§ REQUIREMENT:
Read the lines below. Copy out any that hold the string "find".

§ RECORDS TO PROCESS:
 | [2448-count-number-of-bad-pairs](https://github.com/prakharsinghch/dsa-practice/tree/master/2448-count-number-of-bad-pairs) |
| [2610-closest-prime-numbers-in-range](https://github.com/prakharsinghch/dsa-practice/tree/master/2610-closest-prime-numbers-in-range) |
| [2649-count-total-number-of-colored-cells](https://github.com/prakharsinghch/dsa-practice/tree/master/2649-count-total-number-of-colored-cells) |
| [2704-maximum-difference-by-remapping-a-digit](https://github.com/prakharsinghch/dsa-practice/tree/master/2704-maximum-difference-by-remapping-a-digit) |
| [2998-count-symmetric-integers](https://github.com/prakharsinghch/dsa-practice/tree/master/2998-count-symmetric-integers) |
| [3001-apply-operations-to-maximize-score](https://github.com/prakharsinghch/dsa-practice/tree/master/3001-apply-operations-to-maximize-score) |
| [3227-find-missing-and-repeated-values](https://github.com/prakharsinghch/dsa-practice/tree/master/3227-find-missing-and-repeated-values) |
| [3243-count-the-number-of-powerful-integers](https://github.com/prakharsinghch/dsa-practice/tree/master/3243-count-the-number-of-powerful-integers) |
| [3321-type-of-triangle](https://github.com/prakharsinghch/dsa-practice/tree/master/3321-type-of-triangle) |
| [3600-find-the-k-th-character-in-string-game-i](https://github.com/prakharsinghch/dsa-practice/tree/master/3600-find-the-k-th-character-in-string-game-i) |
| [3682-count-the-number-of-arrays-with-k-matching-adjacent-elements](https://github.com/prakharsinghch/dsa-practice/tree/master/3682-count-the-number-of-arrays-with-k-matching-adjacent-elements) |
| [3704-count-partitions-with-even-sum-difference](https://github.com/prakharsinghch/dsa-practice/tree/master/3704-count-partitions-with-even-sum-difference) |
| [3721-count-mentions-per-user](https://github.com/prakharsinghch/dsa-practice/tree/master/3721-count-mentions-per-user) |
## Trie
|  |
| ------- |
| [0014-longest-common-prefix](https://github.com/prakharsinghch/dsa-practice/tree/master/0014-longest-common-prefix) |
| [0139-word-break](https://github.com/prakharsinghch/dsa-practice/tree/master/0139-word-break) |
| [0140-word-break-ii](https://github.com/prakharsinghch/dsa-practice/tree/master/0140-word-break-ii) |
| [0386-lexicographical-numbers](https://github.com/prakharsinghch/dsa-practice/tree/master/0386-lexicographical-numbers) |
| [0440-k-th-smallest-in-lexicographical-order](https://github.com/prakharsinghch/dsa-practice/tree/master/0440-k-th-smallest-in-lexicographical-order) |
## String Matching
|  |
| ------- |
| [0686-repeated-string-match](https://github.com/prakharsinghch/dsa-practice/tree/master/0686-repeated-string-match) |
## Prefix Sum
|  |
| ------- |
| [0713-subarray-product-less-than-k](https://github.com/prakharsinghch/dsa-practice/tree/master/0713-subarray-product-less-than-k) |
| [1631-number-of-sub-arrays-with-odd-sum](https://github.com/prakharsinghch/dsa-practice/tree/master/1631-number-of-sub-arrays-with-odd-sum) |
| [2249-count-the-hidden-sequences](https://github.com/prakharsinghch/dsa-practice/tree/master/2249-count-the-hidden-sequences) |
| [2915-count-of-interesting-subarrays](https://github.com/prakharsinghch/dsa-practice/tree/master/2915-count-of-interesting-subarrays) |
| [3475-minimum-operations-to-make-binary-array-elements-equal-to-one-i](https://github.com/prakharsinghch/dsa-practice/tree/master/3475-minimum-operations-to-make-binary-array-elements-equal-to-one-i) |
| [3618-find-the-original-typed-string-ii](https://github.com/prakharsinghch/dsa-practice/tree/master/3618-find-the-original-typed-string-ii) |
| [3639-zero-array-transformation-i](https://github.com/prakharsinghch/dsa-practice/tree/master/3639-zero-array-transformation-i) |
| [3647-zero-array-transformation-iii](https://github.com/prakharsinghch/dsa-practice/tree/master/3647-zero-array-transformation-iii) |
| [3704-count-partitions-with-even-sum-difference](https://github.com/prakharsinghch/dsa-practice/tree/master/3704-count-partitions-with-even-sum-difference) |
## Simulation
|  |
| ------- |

§ EXPECTED ANSWER:
| [3227-find-missing-and-repeated-values](https://github.com/prakharsinghch/dsa-practice/tree/master/3227-find-missing-and-repeated-values) |
| [3600-find-the-k-th-character-in-string-game-i](https://github.com/prakharsinghch/dsa-practice/tree/master/3600-find-the-k-th-character-in-string-game-i) |
| [3618-find-the-original-typed-string-ii](https://github.com/prakharsinghch/dsa-practice/tree/master/3618-find-the-original-typed-string-ii) |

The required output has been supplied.